Let’s be honest, film bros. Guillermo Del Toro is very hit or miss, and he hasn’t had a good movie since Crimson Peak, and he hasn’t had a great movie since Pan’s Labyrinth. Pan’s Labyrinth is a horrific fairy tale set just after the Spanish Civil War and follows a little girl, Ofelia, as she acclimates to her new stepfather who happens to be one of the biggest jerks ever put to film.

Ofelia and her pregnant mother, Carmen, travel to be with Ofelia’s new stepfather, Captain Vidal, where he is posted as he hunts down rebels against Falangism. One night, Ofelia sees a stick insect in her room. Thinking it’s a fairy, she lets the insect lead her to a stone labyrinth in the woods. However, she is stopped by Mercedes, Vidal’s housekeeper who financially supports her brother, Pedro, and the other rebels. Later that evening, the insect returns and transforms into a fairy, once again leading Ofelia to the labyrinth. This time, she meets a faun who believes her to be the reincarnated Princess Moanna. Princess Moanna was the daughter of the king of the underworld who went to the surface world, became mortal and died. The king built these labyrinths across the world to acts as portals because he believes the spirit of the princess will one day return.

The faun tells Ofelia that she must complete three tasks in order to become immortal and return to her real father in the underworld. She completes the first task easily enough, but for the second one, she is instructed to not touch anything that belongs to the Pale Man, a child-eating monster, but she eats two grapes, which wakes the Pale Man up and he chases after her. She narrowly escapes, but the faun is furious with her disobedience. After this, Ofelia witnesses Vidal killing and torturing rebels. Her mother also dies during childbirth. The faun tells Ofelia that the third task is to bring her newborn brother to the labyrinth. She sneaks off with the baby as the rebels attack Vidal’s camp. The faun tells her to spill some of her brother’s blood to complete the task but Ofelia refuses. Vidal appears, takes his son, and shoots Ofelia. He is killed by the rebels shortly after and the boy is given to Mercedes to raise. Ofelia’s own blood spills onto the threshold of the portal and she appears before the king of the underworld who greets her cheerfully, claiming that her willingness to spill her own blood instead of her brother’s is what completed the third task. The faun greets her happily and Ofelia is offered a seat next to the queen, her mother.

The movie is left to interpretation. Was Ofelia really the spirit of the princess, or did she just die and dream this on her way out? I guess since her dad is supposedly king of the underworld, it could be both. Either way, I appreciate the simultaneous use of fairy tales as life lesson and coping mechanism. In the same way that mythology works, fairy tales have the ability to express deep truths and also offer explanations for the inexplicable. As far as Pan’s Labyrinth is concerned, it’s genuine approach to death and life’s unfairness, as well as the institutions that make it unfair, keep it weighted down and makes it hit closer to home for all of us.

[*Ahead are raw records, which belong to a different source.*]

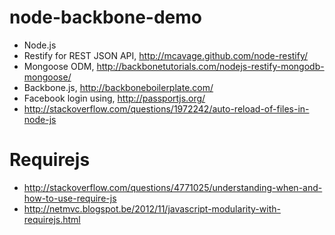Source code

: node-backbone-demo
==================

- Node.js
- Restify for REST JSON API, http://mcavage.github.com/node-restify/
- Mongoose ODM, http://backbonetutorials.com/nodejs-restify-mongodb-mongoose/
- Backbone.js, http://backboneboilerplate.com/
- Facebook login using, http://passportjs.org/
- http://stackoverflow.com/questions/1972242/auto-reload-of-files-in-node-js

# Requirejs
- http://stackoverflow.com/questions/4771025/understanding-when-and-how-to-use-require-js
- http://netmvc.blogspot.be/2012/11/javascript-modularity-with-requirejs.html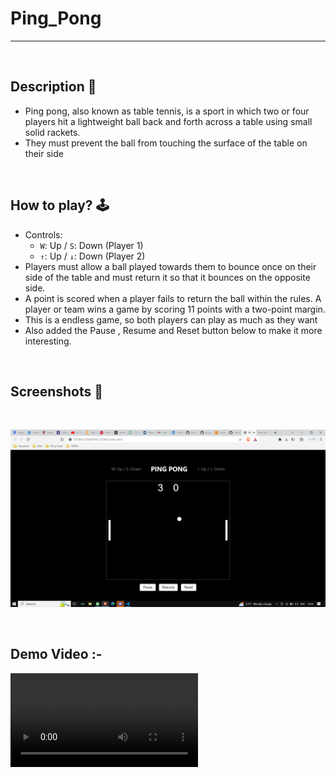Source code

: # **Ping_Pong** 

---

<br>

## **Description 📃**
- Ping pong, also known as table tennis, is a sport in which two or four players hit a lightweight ball back and forth across a table using small solid rackets. 
- They must prevent the ball from touching the surface of the table on their side


<br>

## **How to play? 🕹️**
- Controls:
    - `W`: Up / `S`: Down (Player 1)
    - `↑`: Up / `↓`: Down (Player 2)
- Players must allow a ball played towards them to bounce once on their side of the table and must return it so that it bounces on the opposite side. 
- A point is scored when a player fails to return the ball within the rules. A player or team wins a game by scoring 11 points with a two-point margin. 
- This is a endless game, so both players can play as much as they want
- Also added the Pause , Resume and Reset button below to make it more interesting.


<br>

## **Screenshots 📸**

<br>

![Alt text](<Screenshot (188).png>)

<br>

## Demo Video :-
<video src="Library%20_%20Loom%20-%203%20July%202023.mp4" controls title="Demo Video"></video>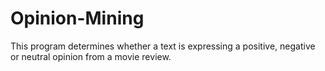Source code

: # Opinion-Mining
This program determines whether a text is expressing a positive, negative or neutral opinion from a movie review. 
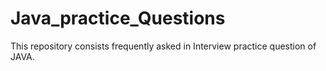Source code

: # Java_practice_Questions
This repository consists frequently asked in Interview practice question of JAVA.
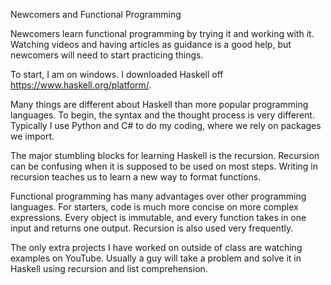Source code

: Newcomers and Functional Programming

Newcomers learn functional programming by trying it and working with it. Watching videos and having articles as guidance is a good help, but newcomers will need to start practicing things.

To start, I am on windows. I downloaded Haskell off https://www.haskell.org/platform/.

Many things are different about Haskell than more popular programming languages. To begin, the syntax and the thought process is very different. Typically I use Python and C# to do my coding, where we rely on packages we import. 

The major stumbling blocks for learning Haskell is the recursion. Recursion can be confusing when it is supposed to be used on most steps. Writing in recursion teaches us to learn a new way to format functions.

Functional programming has many advantages over other programming languages. For starters, code is much more concise on more complex expressions. Every object is immutable, and every function takes in one input and returns one output. Recursion is also used very frequently.

The only extra projects I have worked on outside of class are watching examples on YouTube. Usually a guy will take a problem and solve it in Haskell using recursion and list comprehension.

Bonus Review: The Lighthouse

Inspired by an unfinished story by Edgar Allen Poe and a myth about the mysterious deaths of a couple of lighthouse wickies in Wales, The Lighthouse follows two wickies as they spend their time in isolation. Over the course of the film, the two slowly descend into drunken madness. That descent ramps up ever more when Robert Pattinson’s Ephraim kills a one-eyed seagull, something that Willem Dafoe’s Thomas superstitiously warns him against doing. This film is filmed in black and white and contains frequent use of period-accurate maritime dialogue, which gives it a greater sense of historical and mythological presence. Robert Eggers’ previous film, The Witch, also notoriously keeps its depiction accurate to the period in which it is based, making Eggers an interesting new-ish director to watch.

The Lighthouse is immersive in a way that very few movies made today are. Movies that come out these days are looking for the latest and greatest technology to tell their stories, but The Lighthouse uses old technology – filmed on old cameras and outdated film stock – and tells a confined story that requires very little in the ways of set design. The surrealist nature of the increasing hallucinations isn’t even that out of place, though instead of a bullet-looking rocketship crashing into the eye of the moon, we have detailed mermaid anatomy. In this respect, it maybe suffers from too much of the modern, but the old-timey dialogue makes up for it, I promise.